Basically the argument is centering around the cement that was going to be used to temporarily seal the Macondo well created a stable foam, which in the event it most certainly it did not as all the oil in the Gulf of Mexico now shows.
Halliburton argue that even though the tests they carried out showed in the most part the mixture was unsuitable that the final mixture used for which test reports appear to be lacking was in fact suitable.
Halliburton as we all know have an exemplary record of getting things right, just ask the Pentagon.
"The fact that BP and Halliburton knew this cement job could fail only solidifies their liability and responsibility for this disaster," Markey said. "This is like building a car when you know the brakes could fail, but you sell the cars anyway."
Now for those of you who do not know Halliburton also own KBR [Kellogg Brown & Root]
The Department of Defense paid former Halliburton subsidiary KBR more than $80 million in bonuses for contracts to install electrical wiring in Iraq. The award payments were for the very work that resulted in the electrocution deaths of US soldiers, according to Department of Defense documents revealed today in a Senate hearing
Apart from shoddy work there is the small matter of corruption:
In a decision that epitomizes the war profiteering and corruption that have accompanied the American operation in Iraq, US Army officials have decided to override the recommendations of the Pentagon’s own internal auditors and pay nearly all of a quarter-billion dollars in disputed billings submitted by a subsidiary of Halliburton, the huge oil services and construction firm headed by Dick Cheney until he became vice president.
Oh and they do play the same game elsewhere:
KBR admitted that, at crucial junctures before the award of the EPC contracts, KBR’s former CEO, Albert "Jack" Stanley, and others met with three successive former holders of a top-level office in the executive branch of the Nigerian government to ask the office holder to designate a representative with whom the joint venture should negotiate bribes to Nigerian government officials.
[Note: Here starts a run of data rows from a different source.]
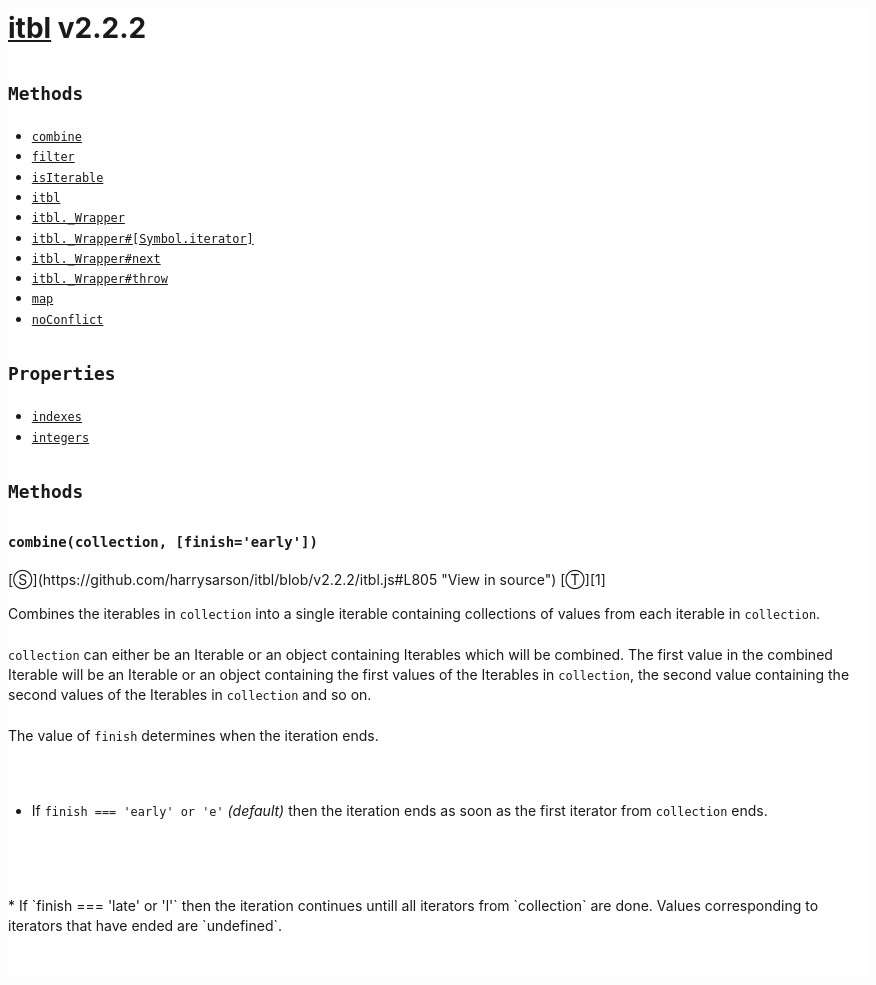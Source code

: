 # <a href="https://harrysarson.github.io/itbl">itbl</a> <span>v2.2.2</span>





## `Methods`
* <a href="#combinecollection-finishearly">`combine`</a>
* <a href="#filteriterable-predicate_identity">`filter`</a>
* <a href="#isiterablevalue">`isIterable`</a>
* <a href="#itblvalue">`itbl`</a>
* <a href="#itbl_wrapperoptions">`itbl._Wrapper`</a>
* <a href="#itbl_wrapper-[Symbol.iterator]">`itbl._Wrapper#[Symbol.iterator]`</a>
* <a href="#itbl_wrapper-next">`itbl._Wrapper#next`</a>
* <a href="#itbl_wrapper-throwexception">`itbl._Wrapper#throw`</a>
* <a href="#mapiterable-iteratee_identity">`map`</a>
* <a href="#noconflict">`noConflict`</a>





## `Properties`
* <a href="#indexes">`indexes`</a>
* <a href="#integers">`integers`</a>









## `Methods`



<h3 id="combinecollection-finishearly"><code>combine(collection, [finish='early'])</code></h3>
[&#x24C8;](https://github.com/harrysarson/itbl/blob/v2.2.2/itbl.js#L805 "View in source") [&#x24C9;][1]

Combines the iterables in `collection` into a single iterable containing collections
of values from each iterable in `collection`.
<br>
<br>
`collection` can either be an Iterable or an object containing Iterables which
will be combined. The first value in the combined Iterable will be an Iterable or
an object containing the first values of the Iterables in `collection`, the second
value containing the second values of the Iterables in `collection` and so on.
<br>
<br>
The value of `finish` determines when the iteration ends.
<br>
<br>
<br>
* If `finish === 'early' or 'e'` *(default)* then the iteration ends as soon as the first iterator from
`collection` ends.
<br>
<br>
<br>
* If `finish === 'late' or 'l'` then the iteration continues untill all iterators from `collection` are done.
Values corresponding to iterators that have ended are `undefined`.
<br>
<br>
<br>

 [1]: #methods "Jump back to the TOC."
Stanley and others negotiated bribe amounts with the office holders’ representatives and agreed to hire the two agents to pay the bribes. According to court documents, the joint venture paid approximately $132 million to the first agent, a consulting company incorporated in Gibraltar, and more than $50 million to the second agent, a global trading company headquartered in Tokyo, Japan, during the course of the bribery scheme. KBR admitted that it had intended for these agents’ fees to be used, in part, for bribes to Nigerian government officials.
So now we are asked to believe that in fact the cement that was finally used [but no test reports are available] would meet the requirements when the final evidence indicates that it in fact did not.
Why do I have such a problem believing anything that Halliburton says when they have in place a culture of corruption?
sigh.
Oh and because it is the season:
You really want to vote for the party that would just accept this as standard business practice and go for 'drill baby drill'?